======== EXERCISE DATA ========

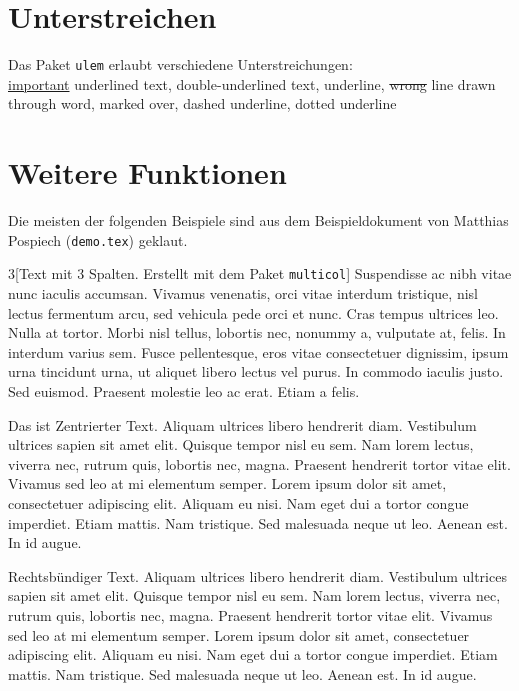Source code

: \section{Unterstreichen}

Das Paket \texttt{ulem} erlaubt verschiedene Unterstreichungen:\\
\uline{important} underlined text,  double-underlined text,  underline, \sout{wrong} line drawn through word,  marked over,  dashed underline,  dotted underline\\

\section{Weitere Funktionen}

Die meisten der folgenden Beispiele sind aus dem Beispieldokument von Matthias Pospiech (\texttt{demo.tex}) geklaut.

\begin{multicols}{3}[Text mit 3 Spalten. Erstellt mit dem Paket \texttt{multicol}]
Suspendisse ac nibh vitae nunc iaculis accumsan. Vivamus venenatis, orci vitae interdum tristique, nisl lectus fermentum arcu, sed vehicula pede orci et nunc. Cras tempus ultrices leo. Nulla at tortor. Morbi nisl tellus, lobortis nec, nonummy a, vulputate at, felis. In interdum varius sem. Fusce pellentesque, eros vitae consectetuer dignissim, ipsum urna tincidunt urna, ut aliquet libero lectus vel purus. In commodo iaculis justo. Sed euismod. Praesent molestie leo ac erat. Etiam a felis.
\end{multicols} 

\begin{center}
Das ist Zentrierter Text.
Aliquam ultrices libero hendrerit diam. Vestibulum ultrices sapien sit amet elit. Quisque tempor nisl eu sem. Nam lorem lectus, viverra nec, rutrum quis, lobortis nec, magna. Praesent hendrerit tortor vitae elit. Vivamus sed leo at mi elementum semper. Lorem ipsum dolor sit amet, consectetuer adipiscing elit. Aliquam eu nisi. Nam eget dui a tortor congue imperdiet. Etiam mattis. Nam tristique. Sed malesuada neque ut leo. Aenean est. In id augue.
\end{center}

\begin{flushright}
Rechtsbündiger Text.
Aliquam ultrices libero hendrerit diam. Vestibulum ultrices sapien sit amet elit. Quisque tempor nisl eu sem. Nam lorem lectus, viverra nec, rutrum quis, lobortis nec, magna. Praesent hendrerit tortor vitae elit. Vivamus sed leo at mi elementum semper. Lorem ipsum dolor sit amet, consectetuer adipiscing elit. Aliquam eu nisi. Nam eget dui a tortor congue imperdiet. Etiam mattis. Nam tristique. Sed malesuada neque ut leo. Aenean est. In id augue.
\end{flushright}

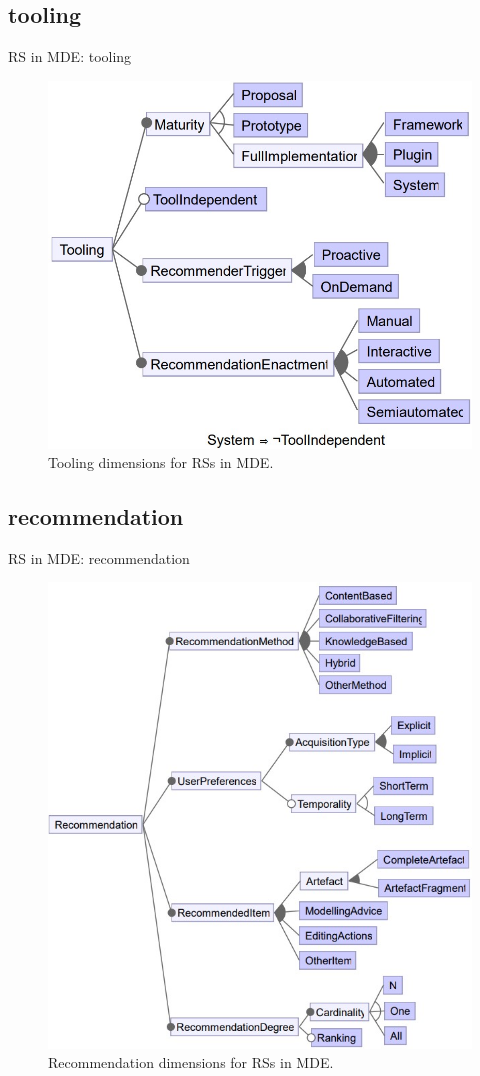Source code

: \documentclass{beamer}
\begin{document}
\subsection{tooling}
\begin{frame}{RS in MDE: tooling}
    \begin{figure}
        \centering
        \includegraphics[width = 0.7\linewidth]{RS4MDE-pic/tooling.jpg}
        \caption{Tooling dimensions for RSs in MDE.}
    \end{figure}
\end{frame}


\subsection{recommendation}
\begin{frame}{RS in MDE: recommendation}
    \begin{figure}
        \centering
        \includegraphics[width = 0.55\linewidth]{RS4MDE-pic/recommendation.jpg}
        \caption{Recommendation dimensions for RSs in MDE.}
    \end{figure}
\end{frame}
\end{document}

========

▶ [TASK DIRECTIONS]:
Only exact lines belong in the answer: those from the beginning of the entries above through the line holding "mit 3 Spalten.", with no pictures.

▶ [SOLUTION]:
Source code

: \section{Unterstreichen}

Das Paket \texttt{ulem} erlaubt verschiedene Unterstreichungen:\\
\uline{important} underlined text,  double-underlined text,  underline, \sout{wrong} line drawn through word,  marked over,  dashed underline,  dotted underline\\

\section{Weitere Funktionen}

Die meisten der folgenden Beispiele sind aus dem Beispieldokument von Matthias Pospiech (\texttt{demo.tex}) geklaut.

\begin{multicols}{3}[Text mit 3 Spalten. Erstellt mit dem Paket \texttt{multicol}]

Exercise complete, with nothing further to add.